In the liquid absorption member 10, a content of the liquid-absorbent resin 4 is preferably 25 mass % or greater and 300 mass % or less and more preferably 50 mass % or greater and 150 mass % or less, relative to a mass of the fiber. With such a content, a sufficient ink absorption characteristic and a sufficient ink penetration are ensured in the liquid absorption member 10.
If the content of the liquid-absorbent resin 4 is less than 25 mass % relative to the mass of the fiber, the liquid absorption characteristics may be insufficient. On the other hand, if the content of the liquid-absorbent resin 4 is greater than 300 mass % relative to the mass of the fiber, the liquid absorption member 10 may tend to swell when the liquid absorption member 10 absorbs ink, and as a result, the penetration may be reduced.

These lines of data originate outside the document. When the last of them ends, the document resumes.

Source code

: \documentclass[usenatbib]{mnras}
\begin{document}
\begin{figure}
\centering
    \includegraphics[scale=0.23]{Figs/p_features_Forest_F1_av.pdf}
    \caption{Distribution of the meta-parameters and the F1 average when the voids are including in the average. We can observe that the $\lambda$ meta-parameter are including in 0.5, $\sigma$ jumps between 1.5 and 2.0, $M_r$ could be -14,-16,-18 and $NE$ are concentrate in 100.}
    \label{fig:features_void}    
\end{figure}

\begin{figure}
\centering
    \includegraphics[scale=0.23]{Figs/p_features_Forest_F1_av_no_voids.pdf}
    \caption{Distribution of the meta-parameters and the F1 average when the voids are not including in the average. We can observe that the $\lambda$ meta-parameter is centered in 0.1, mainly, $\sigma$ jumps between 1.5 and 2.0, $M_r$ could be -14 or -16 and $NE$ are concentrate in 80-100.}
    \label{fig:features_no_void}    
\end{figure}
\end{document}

For example, the small pieces 2 include an adhesive 5, which bonds the liquid-absorbent resin 4 to the fiber substrates 3. Accordingly, the ability of the fiber substrates 3 to support the liquid-absorbent resin 4 is enhanced, which makes it unlikely that the liquid-absorbent resin 4 will fall off the fiber substrates 3. Note that the small pieces 2 may not include the adhesive 5.
Examples of the adhesive 5 include water-soluble adhesives and organic adhesives. In particular, a water-soluble adhesive is preferable. In instances in which an aqueous ink is used, even if a water-soluble adhesive adheres to a surface of the liquid-absorbent resin 4, the water-soluble adhesive dissolves when the ink comes into contact with the water-soluble adhesive. Thus, the adhesive 5 is prevented from interfering with the absorption of ink into the liquid-absorbent resin 4.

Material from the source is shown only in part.